### Work task
After locating the line that contains "3. **보안을 기본으로" in the data below, set down exactly that line and each one after it through the line that contains "2. What is a", and nothing more.

### Given data
========

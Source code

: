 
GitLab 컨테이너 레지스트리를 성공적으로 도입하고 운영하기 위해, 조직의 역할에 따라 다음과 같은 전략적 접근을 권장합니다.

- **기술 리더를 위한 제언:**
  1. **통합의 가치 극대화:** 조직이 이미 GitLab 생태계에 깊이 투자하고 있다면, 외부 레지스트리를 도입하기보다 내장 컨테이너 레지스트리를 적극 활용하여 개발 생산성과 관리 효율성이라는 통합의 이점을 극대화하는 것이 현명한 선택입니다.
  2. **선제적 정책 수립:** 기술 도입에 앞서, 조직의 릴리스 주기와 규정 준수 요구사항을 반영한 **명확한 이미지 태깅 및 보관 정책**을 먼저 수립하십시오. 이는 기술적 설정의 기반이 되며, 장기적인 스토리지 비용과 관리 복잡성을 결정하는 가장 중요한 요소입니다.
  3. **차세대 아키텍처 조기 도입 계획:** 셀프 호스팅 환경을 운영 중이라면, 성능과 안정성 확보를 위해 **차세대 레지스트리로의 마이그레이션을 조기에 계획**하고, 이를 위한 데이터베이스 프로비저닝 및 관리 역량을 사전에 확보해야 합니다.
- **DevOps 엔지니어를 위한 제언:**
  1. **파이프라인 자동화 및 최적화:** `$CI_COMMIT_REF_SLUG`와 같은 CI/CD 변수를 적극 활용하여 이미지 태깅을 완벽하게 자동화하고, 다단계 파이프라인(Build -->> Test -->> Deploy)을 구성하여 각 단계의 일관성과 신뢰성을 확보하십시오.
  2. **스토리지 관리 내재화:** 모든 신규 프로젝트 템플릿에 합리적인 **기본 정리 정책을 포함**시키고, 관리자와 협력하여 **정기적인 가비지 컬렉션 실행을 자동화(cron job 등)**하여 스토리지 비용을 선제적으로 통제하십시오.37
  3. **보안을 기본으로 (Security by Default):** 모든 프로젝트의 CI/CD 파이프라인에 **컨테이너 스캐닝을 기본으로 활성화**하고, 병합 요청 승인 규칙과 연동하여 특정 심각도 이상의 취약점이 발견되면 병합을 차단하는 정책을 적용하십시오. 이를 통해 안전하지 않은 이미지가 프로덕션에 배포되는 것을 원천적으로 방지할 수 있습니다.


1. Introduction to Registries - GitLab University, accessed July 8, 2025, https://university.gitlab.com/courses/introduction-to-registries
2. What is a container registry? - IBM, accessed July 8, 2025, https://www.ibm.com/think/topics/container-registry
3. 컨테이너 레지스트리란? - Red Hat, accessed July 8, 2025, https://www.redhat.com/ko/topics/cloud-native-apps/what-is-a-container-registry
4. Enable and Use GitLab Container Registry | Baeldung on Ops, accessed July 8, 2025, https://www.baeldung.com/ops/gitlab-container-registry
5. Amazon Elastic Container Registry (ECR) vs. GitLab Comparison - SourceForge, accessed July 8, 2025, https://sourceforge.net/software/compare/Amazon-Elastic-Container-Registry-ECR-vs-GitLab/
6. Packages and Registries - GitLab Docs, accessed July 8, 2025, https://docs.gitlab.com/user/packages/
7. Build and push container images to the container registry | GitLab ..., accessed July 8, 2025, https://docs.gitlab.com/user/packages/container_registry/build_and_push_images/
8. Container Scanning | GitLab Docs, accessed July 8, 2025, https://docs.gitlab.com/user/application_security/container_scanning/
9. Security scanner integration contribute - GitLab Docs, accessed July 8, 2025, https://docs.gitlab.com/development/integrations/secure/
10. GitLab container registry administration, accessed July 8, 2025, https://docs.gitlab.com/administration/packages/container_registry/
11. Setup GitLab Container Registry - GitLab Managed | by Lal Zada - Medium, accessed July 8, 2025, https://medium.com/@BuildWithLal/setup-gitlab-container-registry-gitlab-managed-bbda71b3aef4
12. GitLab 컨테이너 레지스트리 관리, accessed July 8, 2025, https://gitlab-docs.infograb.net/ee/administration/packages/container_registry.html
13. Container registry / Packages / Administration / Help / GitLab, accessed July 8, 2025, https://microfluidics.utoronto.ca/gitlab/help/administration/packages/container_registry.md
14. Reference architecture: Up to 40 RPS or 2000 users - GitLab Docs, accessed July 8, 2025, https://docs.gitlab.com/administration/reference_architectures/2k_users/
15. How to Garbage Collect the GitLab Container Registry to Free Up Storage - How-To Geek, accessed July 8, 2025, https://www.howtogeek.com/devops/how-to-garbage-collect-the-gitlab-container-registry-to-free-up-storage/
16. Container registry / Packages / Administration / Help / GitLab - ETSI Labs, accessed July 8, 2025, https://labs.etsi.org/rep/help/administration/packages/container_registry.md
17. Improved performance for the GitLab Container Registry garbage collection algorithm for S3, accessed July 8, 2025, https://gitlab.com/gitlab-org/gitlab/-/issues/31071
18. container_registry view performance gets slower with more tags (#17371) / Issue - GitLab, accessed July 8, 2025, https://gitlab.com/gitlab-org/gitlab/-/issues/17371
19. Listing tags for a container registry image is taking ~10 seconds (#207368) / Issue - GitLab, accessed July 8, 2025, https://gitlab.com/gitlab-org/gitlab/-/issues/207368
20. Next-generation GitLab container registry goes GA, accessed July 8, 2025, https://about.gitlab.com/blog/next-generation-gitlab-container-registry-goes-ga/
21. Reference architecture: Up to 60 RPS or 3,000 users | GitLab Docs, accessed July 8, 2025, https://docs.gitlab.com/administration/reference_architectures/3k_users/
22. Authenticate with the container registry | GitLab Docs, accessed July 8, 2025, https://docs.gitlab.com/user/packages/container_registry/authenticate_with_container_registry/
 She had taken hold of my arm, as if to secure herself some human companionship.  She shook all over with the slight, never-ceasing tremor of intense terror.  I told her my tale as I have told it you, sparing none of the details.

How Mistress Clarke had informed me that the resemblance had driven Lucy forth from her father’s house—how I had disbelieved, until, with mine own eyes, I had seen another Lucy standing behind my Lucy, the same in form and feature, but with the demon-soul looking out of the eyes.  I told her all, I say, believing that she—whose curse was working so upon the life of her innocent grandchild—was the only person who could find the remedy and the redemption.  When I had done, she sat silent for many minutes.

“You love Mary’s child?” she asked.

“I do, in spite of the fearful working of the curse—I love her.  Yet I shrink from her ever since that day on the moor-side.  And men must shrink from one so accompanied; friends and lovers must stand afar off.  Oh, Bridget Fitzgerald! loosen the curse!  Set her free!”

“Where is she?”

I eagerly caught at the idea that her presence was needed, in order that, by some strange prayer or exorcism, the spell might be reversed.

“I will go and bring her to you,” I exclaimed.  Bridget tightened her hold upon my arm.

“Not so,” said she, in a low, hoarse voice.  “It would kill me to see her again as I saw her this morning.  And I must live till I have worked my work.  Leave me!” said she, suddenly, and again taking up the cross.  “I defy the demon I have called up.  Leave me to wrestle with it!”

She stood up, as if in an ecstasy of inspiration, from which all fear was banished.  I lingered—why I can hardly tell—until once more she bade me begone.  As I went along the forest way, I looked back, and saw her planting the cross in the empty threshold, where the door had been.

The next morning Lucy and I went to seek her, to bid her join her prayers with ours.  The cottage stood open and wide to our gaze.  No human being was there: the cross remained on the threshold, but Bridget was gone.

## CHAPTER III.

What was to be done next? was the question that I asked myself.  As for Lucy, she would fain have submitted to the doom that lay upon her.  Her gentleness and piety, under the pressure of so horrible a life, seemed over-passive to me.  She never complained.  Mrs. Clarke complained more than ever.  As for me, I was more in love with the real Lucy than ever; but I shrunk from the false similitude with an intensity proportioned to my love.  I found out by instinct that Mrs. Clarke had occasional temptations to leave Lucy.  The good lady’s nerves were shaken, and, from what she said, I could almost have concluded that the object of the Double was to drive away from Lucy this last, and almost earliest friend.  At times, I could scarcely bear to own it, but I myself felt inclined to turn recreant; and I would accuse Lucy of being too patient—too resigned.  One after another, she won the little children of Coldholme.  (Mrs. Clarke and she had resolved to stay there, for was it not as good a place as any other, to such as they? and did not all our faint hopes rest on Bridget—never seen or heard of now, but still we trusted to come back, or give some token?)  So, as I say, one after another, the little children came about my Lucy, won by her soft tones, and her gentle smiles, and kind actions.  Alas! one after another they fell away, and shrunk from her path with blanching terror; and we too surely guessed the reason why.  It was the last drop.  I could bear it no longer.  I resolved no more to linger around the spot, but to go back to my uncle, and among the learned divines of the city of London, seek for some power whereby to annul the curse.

========

### Solved exercise
  3. **보안을 기본으로 (Security by Default):** 모든 프로젝트의 CI/CD 파이프라인에 **컨테이너 스캐닝을 기본으로 활성화**하고, 병합 요청 승인 규칙과 연동하여 특정 심각도 이상의 취약점이 발견되면 병합을 차단하는 정책을 적용하십시오. 이를 통해 안전하지 않은 이미지가 프로덕션에 배포되는 것을 원천적으로 방지할 수 있습니다.


1. Introduction to Registries - GitLab University, accessed July 8, 2025, https://university.gitlab.com/courses/introduction-to-registries
2. What is a container registry? - IBM, accessed July 8, 2025, https://www.ibm.com/think/topics/container-registry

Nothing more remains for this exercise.